== Assignment ==
In the records below, find the line that contains "- Gli sviluppatori" and the line that contains "## [La Camera". Set down exactly those lines and every line between them, and nothing more.

== Supplied material ==
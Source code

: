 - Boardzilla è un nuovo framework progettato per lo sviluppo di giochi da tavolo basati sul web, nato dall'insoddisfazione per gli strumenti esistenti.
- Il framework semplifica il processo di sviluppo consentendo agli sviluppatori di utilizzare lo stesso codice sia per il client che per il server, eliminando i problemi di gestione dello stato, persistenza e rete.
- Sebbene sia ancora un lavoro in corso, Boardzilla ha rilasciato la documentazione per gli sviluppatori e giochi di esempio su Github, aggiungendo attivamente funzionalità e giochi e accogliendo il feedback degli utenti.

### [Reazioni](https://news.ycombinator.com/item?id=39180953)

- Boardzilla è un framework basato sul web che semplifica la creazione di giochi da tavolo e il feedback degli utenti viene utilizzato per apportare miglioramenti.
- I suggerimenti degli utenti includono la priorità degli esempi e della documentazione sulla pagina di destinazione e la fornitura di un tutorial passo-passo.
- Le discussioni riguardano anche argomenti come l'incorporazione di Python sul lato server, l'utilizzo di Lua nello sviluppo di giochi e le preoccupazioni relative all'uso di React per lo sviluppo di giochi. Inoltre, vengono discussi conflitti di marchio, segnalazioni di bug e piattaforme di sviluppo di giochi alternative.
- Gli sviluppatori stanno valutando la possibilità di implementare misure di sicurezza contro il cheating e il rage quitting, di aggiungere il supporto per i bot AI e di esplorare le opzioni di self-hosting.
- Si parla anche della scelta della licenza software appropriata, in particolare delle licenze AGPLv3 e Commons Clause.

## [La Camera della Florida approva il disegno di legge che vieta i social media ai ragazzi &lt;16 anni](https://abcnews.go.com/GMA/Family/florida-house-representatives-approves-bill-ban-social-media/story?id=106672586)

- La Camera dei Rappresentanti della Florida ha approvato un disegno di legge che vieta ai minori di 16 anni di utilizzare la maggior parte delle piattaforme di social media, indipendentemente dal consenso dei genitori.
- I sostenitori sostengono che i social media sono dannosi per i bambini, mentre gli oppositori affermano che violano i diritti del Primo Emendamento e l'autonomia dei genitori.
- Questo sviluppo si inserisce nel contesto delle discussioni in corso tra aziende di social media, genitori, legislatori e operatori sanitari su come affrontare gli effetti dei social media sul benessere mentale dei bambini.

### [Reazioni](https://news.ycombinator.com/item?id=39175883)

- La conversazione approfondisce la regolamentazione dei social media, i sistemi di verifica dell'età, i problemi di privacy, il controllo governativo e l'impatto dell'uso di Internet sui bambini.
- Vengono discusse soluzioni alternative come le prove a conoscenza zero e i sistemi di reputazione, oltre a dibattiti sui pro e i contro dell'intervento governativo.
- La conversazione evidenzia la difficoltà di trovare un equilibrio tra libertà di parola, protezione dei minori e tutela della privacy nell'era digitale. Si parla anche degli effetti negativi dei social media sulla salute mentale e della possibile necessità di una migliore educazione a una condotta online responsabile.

...

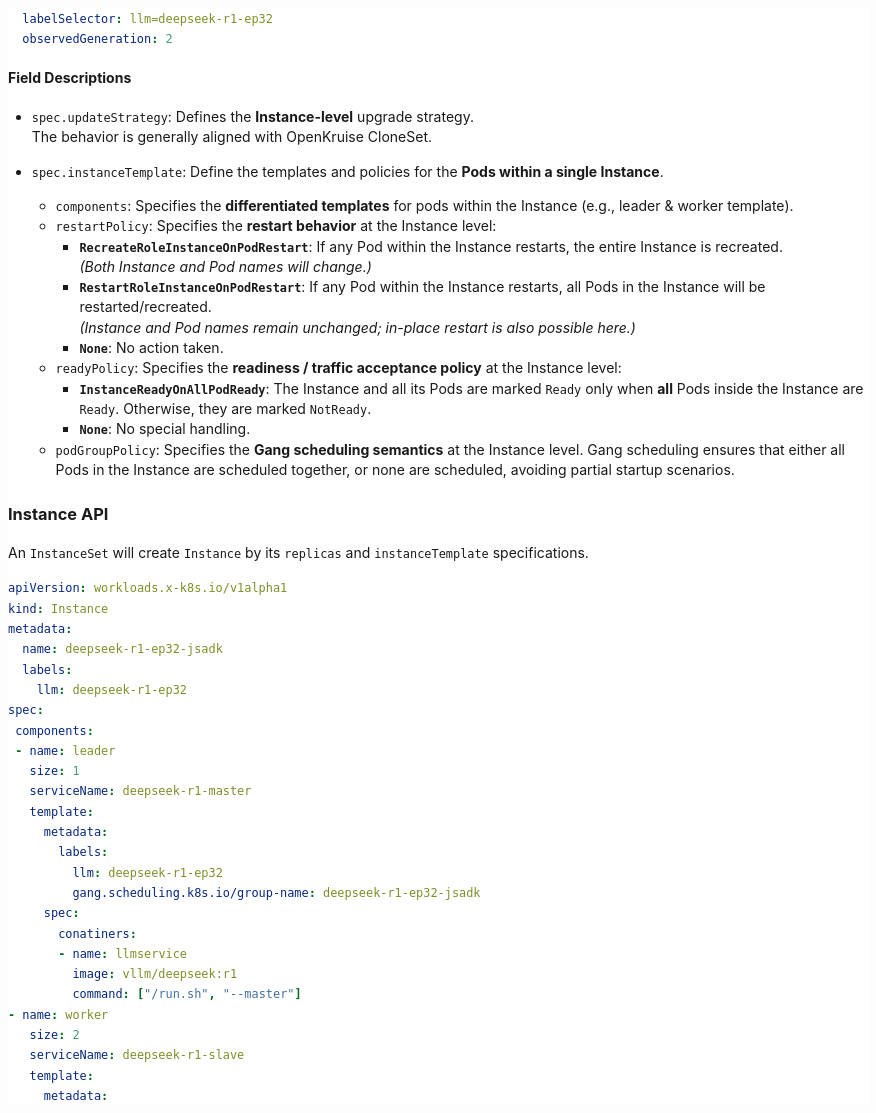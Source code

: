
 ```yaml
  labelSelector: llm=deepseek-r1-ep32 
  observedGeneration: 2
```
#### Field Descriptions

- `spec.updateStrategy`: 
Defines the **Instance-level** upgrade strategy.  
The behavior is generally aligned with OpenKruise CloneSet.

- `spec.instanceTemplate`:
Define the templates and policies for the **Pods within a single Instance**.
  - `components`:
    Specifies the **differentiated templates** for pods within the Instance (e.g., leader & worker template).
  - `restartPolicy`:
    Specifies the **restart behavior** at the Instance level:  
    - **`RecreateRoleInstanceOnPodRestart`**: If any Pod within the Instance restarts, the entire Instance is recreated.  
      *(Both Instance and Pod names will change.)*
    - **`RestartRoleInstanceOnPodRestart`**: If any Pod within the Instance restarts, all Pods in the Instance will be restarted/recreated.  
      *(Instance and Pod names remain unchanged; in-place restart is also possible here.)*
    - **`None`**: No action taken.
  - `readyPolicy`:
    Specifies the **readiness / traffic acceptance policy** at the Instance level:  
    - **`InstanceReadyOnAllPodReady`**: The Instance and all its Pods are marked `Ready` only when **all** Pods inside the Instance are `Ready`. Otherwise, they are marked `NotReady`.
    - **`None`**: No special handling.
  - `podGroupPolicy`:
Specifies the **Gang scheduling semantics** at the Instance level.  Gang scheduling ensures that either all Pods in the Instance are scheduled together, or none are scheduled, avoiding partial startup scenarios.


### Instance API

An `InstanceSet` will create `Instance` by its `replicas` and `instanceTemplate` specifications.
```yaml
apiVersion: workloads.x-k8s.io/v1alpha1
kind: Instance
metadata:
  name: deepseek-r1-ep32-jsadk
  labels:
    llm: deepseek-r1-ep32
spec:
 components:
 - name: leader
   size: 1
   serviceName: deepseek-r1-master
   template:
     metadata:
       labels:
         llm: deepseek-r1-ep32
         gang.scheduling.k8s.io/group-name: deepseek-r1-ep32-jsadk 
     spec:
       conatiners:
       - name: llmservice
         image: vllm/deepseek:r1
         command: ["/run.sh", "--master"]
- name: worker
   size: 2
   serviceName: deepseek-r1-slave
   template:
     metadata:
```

==

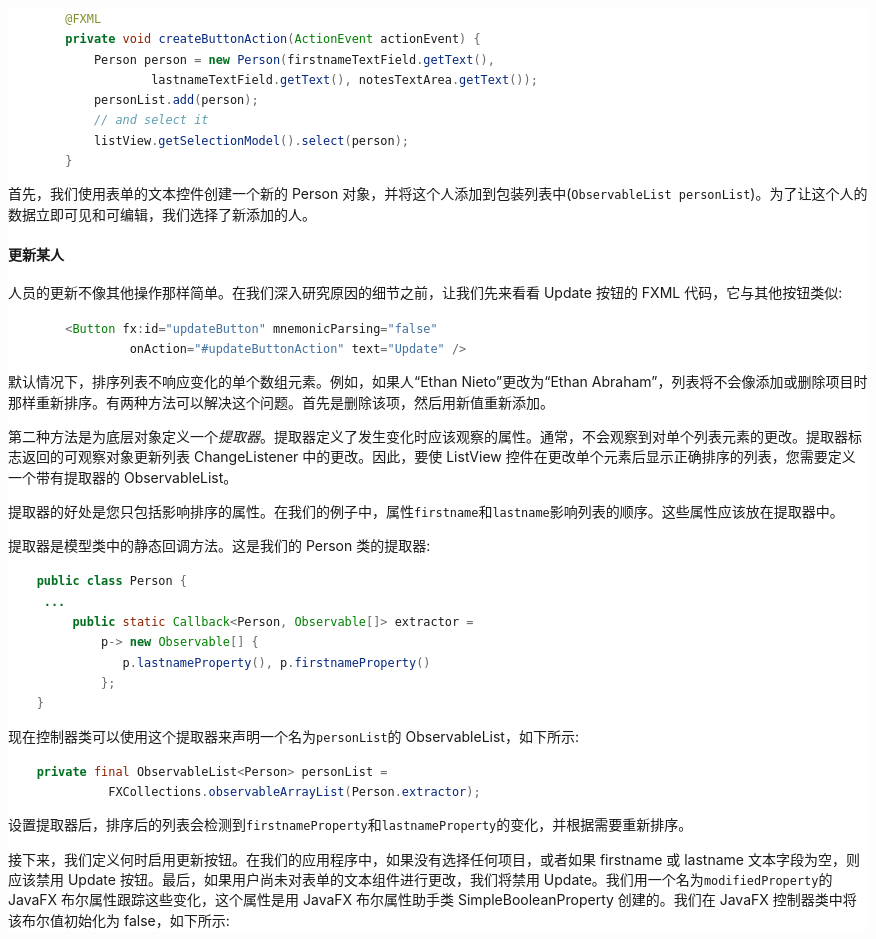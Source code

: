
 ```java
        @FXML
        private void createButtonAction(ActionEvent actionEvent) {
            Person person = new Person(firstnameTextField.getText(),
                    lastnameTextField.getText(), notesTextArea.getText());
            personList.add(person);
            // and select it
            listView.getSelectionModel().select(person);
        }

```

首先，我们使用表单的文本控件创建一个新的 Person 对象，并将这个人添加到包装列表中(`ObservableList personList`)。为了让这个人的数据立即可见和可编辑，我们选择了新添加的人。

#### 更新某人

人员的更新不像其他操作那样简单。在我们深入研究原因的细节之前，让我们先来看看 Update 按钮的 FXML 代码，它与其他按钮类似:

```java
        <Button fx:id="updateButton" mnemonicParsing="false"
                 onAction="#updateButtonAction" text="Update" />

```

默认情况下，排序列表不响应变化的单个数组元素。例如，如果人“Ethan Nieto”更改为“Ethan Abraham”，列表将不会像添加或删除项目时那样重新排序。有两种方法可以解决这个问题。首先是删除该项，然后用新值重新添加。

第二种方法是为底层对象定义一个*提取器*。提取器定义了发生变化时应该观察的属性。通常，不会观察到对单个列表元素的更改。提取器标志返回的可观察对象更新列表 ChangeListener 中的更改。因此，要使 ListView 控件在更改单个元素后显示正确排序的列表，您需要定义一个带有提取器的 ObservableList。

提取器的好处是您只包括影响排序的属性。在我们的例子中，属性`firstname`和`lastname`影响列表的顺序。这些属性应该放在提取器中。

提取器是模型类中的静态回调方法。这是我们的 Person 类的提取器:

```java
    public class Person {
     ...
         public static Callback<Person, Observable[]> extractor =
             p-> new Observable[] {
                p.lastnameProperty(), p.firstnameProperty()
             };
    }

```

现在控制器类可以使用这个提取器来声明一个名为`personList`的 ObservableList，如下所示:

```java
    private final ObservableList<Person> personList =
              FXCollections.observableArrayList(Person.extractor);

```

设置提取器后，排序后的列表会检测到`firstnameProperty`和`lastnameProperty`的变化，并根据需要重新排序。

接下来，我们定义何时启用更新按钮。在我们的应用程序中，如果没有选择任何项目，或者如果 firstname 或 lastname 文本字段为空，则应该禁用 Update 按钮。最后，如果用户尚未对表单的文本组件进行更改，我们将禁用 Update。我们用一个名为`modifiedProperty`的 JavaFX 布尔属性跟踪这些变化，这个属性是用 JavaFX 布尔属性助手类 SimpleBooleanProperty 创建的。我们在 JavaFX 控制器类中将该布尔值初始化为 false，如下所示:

== Output ==
- Gli sviluppatori stanno valutando la possibilità di implementare misure di sicurezza contro il cheating e il rage quitting, di aggiungere il supporto per i bot AI e di esplorare le opzioni di self-hosting.
- Si parla anche della scelta della licenza software appropriata, in particolare delle licenze AGPLv3 e Commons Clause.

## [La Camera della Florida approva il disegno di legge che vieta i social media ai ragazzi &lt;16 anni](https://abcnews.go.com/GMA/Family/florida-house-representatives-approves-bill-ban-social-media/story?id=106672586)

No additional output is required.